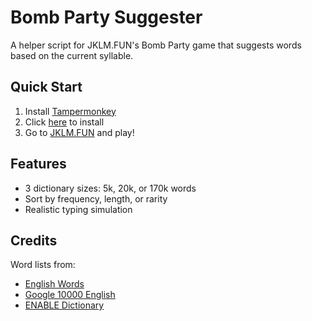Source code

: # Bomb Party Suggester

A helper script for JKLM.FUN's Bomb Party game that suggests words based on the current syllable.

## Quick Start

1. Install [Tampermonkey](https://www.tampermonkey.net/)
2. Click [here](https://cdn.jsdelivr.net/gh/Doomsy1/Bomb-Party-Suggester@main/src/main.js) to install
3. Go to [JKLM.FUN](https://jklm.fun) and play!

## Features

- 3 dictionary sizes: 5k, 20k, or 170k words
- Sort by frequency, length, or rarity
- Realistic typing simulation

## Credits

Word lists from:
- [English Words](https://github.com/filiph/english_words)
- [Google 10000 English](https://github.com/first20hours/google-10000-english)
- [ENABLE Dictionary](https://github.com/dolph/dictionary)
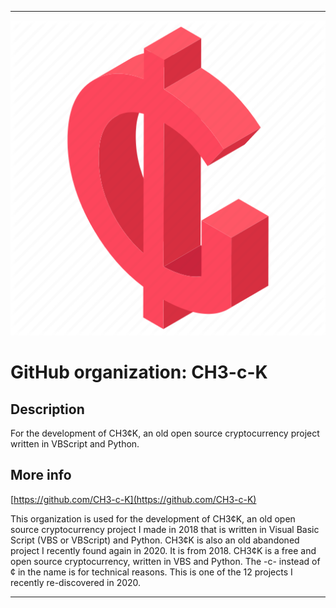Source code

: 
***

![RedCent.png failed to load. The file may be missing or corrupt. Check the file path for errors first.](/AdditionalInfo/1/CH3-c-K/RedCent.png)

# GitHub organization: CH3-c-K

## Description

For the development of CH3¢K, an old open source cryptocurrency project written in VBScript and Python.

## More info

[https://github.com/CH3-c-K](https://github.com/CH3-c-K)

This organization is used for the development of CH3¢K, an old open source cryptocurrency project I made in 2018 that is written in Visual Basic Script (VBS or VBScript) and Python. CH3¢K is also an old abandoned project I recently found again in 2020. It is from 2018. CH3¢K is a free and open source cryptocurrency, written in VBS and Python. The -c- instead of ¢ in the name is for technical reasons. This is one of the 12 projects I recently re-discovered in 2020. 

***
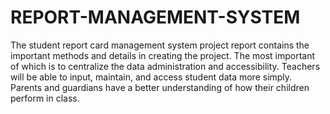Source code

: # REPORT-MANAGEMENT-SYSTEM
The student report card management system project report contains the important methods and details in creating the project. The most important of which is to centralize the data administration and accessibility. Teachers will be able to input, maintain, and access student data more simply. Parents and guardians have a better understanding of how their children perform in class.
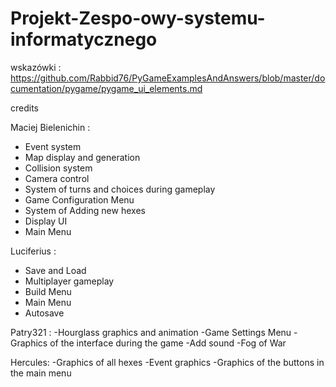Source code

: # Projekt-Zespo-owy-systemu-informatycznego
wskazówki :
https://github.com/Rabbid76/PyGameExamplesAndAnswers/blob/master/documentation/pygame/pygame_ui_elements.md


credits

Maciej Bielenichin :
- Event system
- Map display and generation
- Collision system 
- Camera control 
- System of turns and choices during gameplay
- Game Configuration Menu
- System of Adding new hexes
- Display UI
- Main Menu

Luciferius :
- Save and Load
- Multiplayer gameplay
- Build Menu
- Main Menu
- Autosave

Patry321 :
-Hourglass graphics and animation
-Game Settings Menu
-Graphics of the interface during the game
-Add sound
-Fog of War

Hercules:
-Graphics of all hexes
-Event graphics
-Graphics of the buttons in the main menu

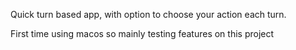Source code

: Quick turn based app, with option to choose your action each turn.

First time using macos so mainly testing features on this project
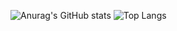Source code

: ![Anurag's GitHub stats](https://github-readme-stats.vercel.app/api?username=cadenlyy&show_icons=true&theme=radical)
![Top Langs](https://github-readme-stats.vercel.app/api/top-langs/?username=cadenlyy&theme=radical)
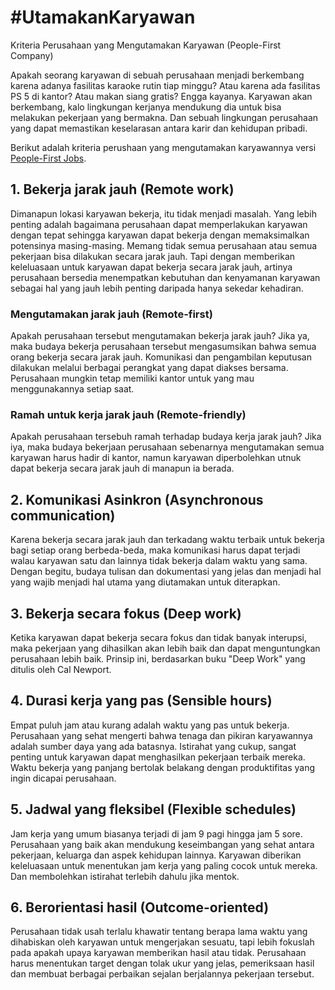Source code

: # #UtamakanKaryawan 
Kriteria Perusahaan yang Mengutamakan Karyawan (People-First Company) 

Apakah seorang karyawan di sebuah perusahaan menjadi berkembang karena adanya fasilitas karaoke rutin tiap minggu? Atau karena ada fasilitas PS 5 di kantor? Atau makan siang gratis? Engga kayanya. Karyawan akan berkembang, kalo lingkungan kerjanya mendukung dia untuk bisa melakukan pekerjaan yang bermakna. Dan sebuah lingkungan perusahaan yang dapat memastikan keselarasan antara karir dan kehidupan pribadi.

Berikut adalah kriteria perushaan yang mengutamakan karyawannya versi [People-First Jobs](https://peoplefirstjobs.com/criteria).

## 1. Bekerja jarak jauh (Remote work)
Dimanapun lokasi karyawan bekerja, itu tidak menjadi masalah. Yang lebih penting adalah bagaimana perusahaan dapat memperlakukan karyawan dengan tepat sehingga karyawan dapat bekerja dengan memaksimalkan potensinya masing-masing. Memang tidak semua perusahaan atau semua pekerjaan bisa dilakukan secara jarak jauh. Tapi dengan memberikan keleluasaan untuk karyawan dapat bekerja secara jarak jauh, artinya perusahaan bersedia menempatkan kebutuhan dan kenyamanan karyawan sebagai hal yang jauh lebih penting daripada hanya sekedar kehadiran.

### Mengutamakan jarak jauh (Remote-first)
Apakah perusahaan tersebut mengutamakan bekerja jarak jauh? Jika ya, maka budaya bekerja perusahaan tersebut mengasumsikan bahwa semua orang bekerja secara jarak jauh. Komunikasi dan pengambilan keputusan dilakukan melalui berbagai perangkat yang dapat diakses bersama. Perusahaan mungkin tetap memiliki kantor untuk yang mau menggunakannya setiap saat.

### Ramah untuk kerja jarak jauh (Remote-friendly)
Apakah perusahaan tersebuh ramah terhadap budaya kerja jarak jauh? Jika iya, maka budaya bekerjaan perusahaan sebenarnya mengutamakan semua karyawan harus hadir di kantor, namun karyawan diperbolehkan utnuk dapat bekerja secara jarak jauh di manapun ia berada.

## 2. Komunikasi Asinkron (Asynchronous communication)
Karena bekerja secara jarak jauh dan terkadang waktu terbaik untuk bekerja bagi setiap orang berbeda-beda, maka komunikasi harus dapat terjadi walau karyawan satu dan lainnya tidak bekerja dalam waktu yang sama. Dengan begitu, budaya tulisan dan dokumentasi yang jelas dan menjadi hal yang wajib menjadi hal utama yang diutamakan untuk diterapkan.

## 3. Bekerja secara fokus (Deep work)
Ketika karyawan dapat bekerja secara fokus dan tidak banyak interupsi, maka pekerjaan yang dihasilkan akan lebih baik dan dapat menguntungkan perusahaan lebih baik. Prinsip ini, berdasarkan buku "Deep Work" yang ditulis oleh Cal Newport.

## 4. Durasi kerja yang pas (Sensible hours)
Empat puluh jam atau kurang adalah waktu yang pas untuk bekerja. Perusahaan yang sehat mengerti bahwa tenaga dan pikiran karyawannya adalah sumber daya yang ada batasnya. Istirahat yang cukup, sangat penting untuk karyawan dapat menghasilkan pekerjaan terbaik mereka. Waktu bekerja yang panjang bertolak belakang dengan produktifitas yang ingin dicapai perusahaan.  

## 5. Jadwal yang fleksibel (Flexible schedules)
Jam kerja yang umum biasanya terjadi di jam 9 pagi hingga jam 5 sore. Perusahaan yang baik akan mendukung keseimbangan yang sehat antara pekerjaan, keluarga dan aspek kehidupan lainnya. Karyawan diberikan keleluasaan untuk menentukan jam kerja yang paling cocok untuk mereka. Dan membolehkan istirahat terlebih dahulu jika mentok.

## 6. Berorientasi hasil (Outcome-oriented)
Perusahaan tidak usah terlalu khawatir tentang berapa lama waktu yang dihabiskan oleh karyawan untuk mengerjakan sesuatu, tapi lebih fokuslah pada apakah upaya karyawan memberikan hasil atau tidak. Perusahaan harus menentukan target dengan tolak ukur yang jelas, pemeriksaan hasil dan membuat berbagai perbaikan sejalan berjalannya pekerjaan tersebut.
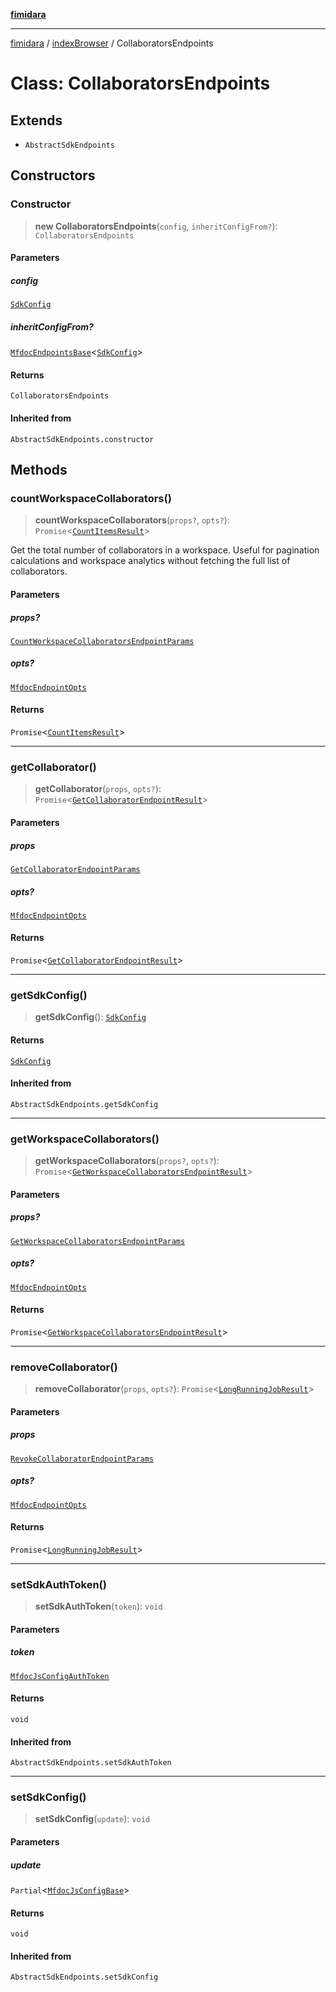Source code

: [**fimidara**](../../README.md)

***

[fimidara](../../modules.md) / [indexBrowser](../README.md) / CollaboratorsEndpoints

# Class: CollaboratorsEndpoints

## Extends

- `AbstractSdkEndpoints`

## Constructors

### Constructor

> **new CollaboratorsEndpoints**(`config`, `inheritConfigFrom?`): `CollaboratorsEndpoints`

#### Parameters

##### config

[`SdkConfig`](../interfaces/SdkConfig.md)

##### inheritConfigFrom?

[`MfdocEndpointsBase`](MfdocEndpointsBase.md)\<[`SdkConfig`](../interfaces/SdkConfig.md)\>

#### Returns

`CollaboratorsEndpoints`

#### Inherited from

`AbstractSdkEndpoints.constructor`

## Methods

### countWorkspaceCollaborators()

> **countWorkspaceCollaborators**(`props?`, `opts?`): `Promise`\<[`CountItemsResult`](../type-aliases/CountItemsResult.md)\>

Get the total number of collaborators in a workspace. Useful for pagination calculations and workspace analytics without fetching the full list of collaborators.

#### Parameters

##### props?

[`CountWorkspaceCollaboratorsEndpointParams`](../type-aliases/CountWorkspaceCollaboratorsEndpointParams.md)

##### opts?

[`MfdocEndpointOpts`](../type-aliases/MfdocEndpointOpts.md)

#### Returns

`Promise`\<[`CountItemsResult`](../type-aliases/CountItemsResult.md)\>

***

### getCollaborator()

> **getCollaborator**(`props`, `opts?`): `Promise`\<[`GetCollaboratorEndpointResult`](../type-aliases/GetCollaboratorEndpointResult.md)\>

#### Parameters

##### props

[`GetCollaboratorEndpointParams`](../type-aliases/GetCollaboratorEndpointParams.md)

##### opts?

[`MfdocEndpointOpts`](../type-aliases/MfdocEndpointOpts.md)

#### Returns

`Promise`\<[`GetCollaboratorEndpointResult`](../type-aliases/GetCollaboratorEndpointResult.md)\>

***

### getSdkConfig()

> **getSdkConfig**(): [`SdkConfig`](../interfaces/SdkConfig.md)

#### Returns

[`SdkConfig`](../interfaces/SdkConfig.md)

#### Inherited from

`AbstractSdkEndpoints.getSdkConfig`

***

### getWorkspaceCollaborators()

> **getWorkspaceCollaborators**(`props?`, `opts?`): `Promise`\<[`GetWorkspaceCollaboratorsEndpointResult`](../type-aliases/GetWorkspaceCollaboratorsEndpointResult.md)\>

#### Parameters

##### props?

[`GetWorkspaceCollaboratorsEndpointParams`](../type-aliases/GetWorkspaceCollaboratorsEndpointParams.md)

##### opts?

[`MfdocEndpointOpts`](../type-aliases/MfdocEndpointOpts.md)

#### Returns

`Promise`\<[`GetWorkspaceCollaboratorsEndpointResult`](../type-aliases/GetWorkspaceCollaboratorsEndpointResult.md)\>

***

### removeCollaborator()

> **removeCollaborator**(`props`, `opts?`): `Promise`\<[`LongRunningJobResult`](../type-aliases/LongRunningJobResult.md)\>

#### Parameters

##### props

[`RevokeCollaboratorEndpointParams`](../type-aliases/RevokeCollaboratorEndpointParams.md)

##### opts?

[`MfdocEndpointOpts`](../type-aliases/MfdocEndpointOpts.md)

#### Returns

`Promise`\<[`LongRunningJobResult`](../type-aliases/LongRunningJobResult.md)\>

***

### setSdkAuthToken()

> **setSdkAuthToken**(`token`): `void`

#### Parameters

##### token

[`MfdocJsConfigAuthToken`](../type-aliases/MfdocJsConfigAuthToken.md)

#### Returns

`void`

#### Inherited from

`AbstractSdkEndpoints.setSdkAuthToken`

***

### setSdkConfig()

> **setSdkConfig**(`update`): `void`

#### Parameters

##### update

`Partial`\<[`MfdocJsConfigBase`](../interfaces/MfdocJsConfigBase.md)\>

#### Returns

`void`

#### Inherited from

`AbstractSdkEndpoints.setSdkConfig`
+--
◆ Task statement: State the number of lines in the records that contain the string "Python", and nothing more.

◆ Exercise output: 2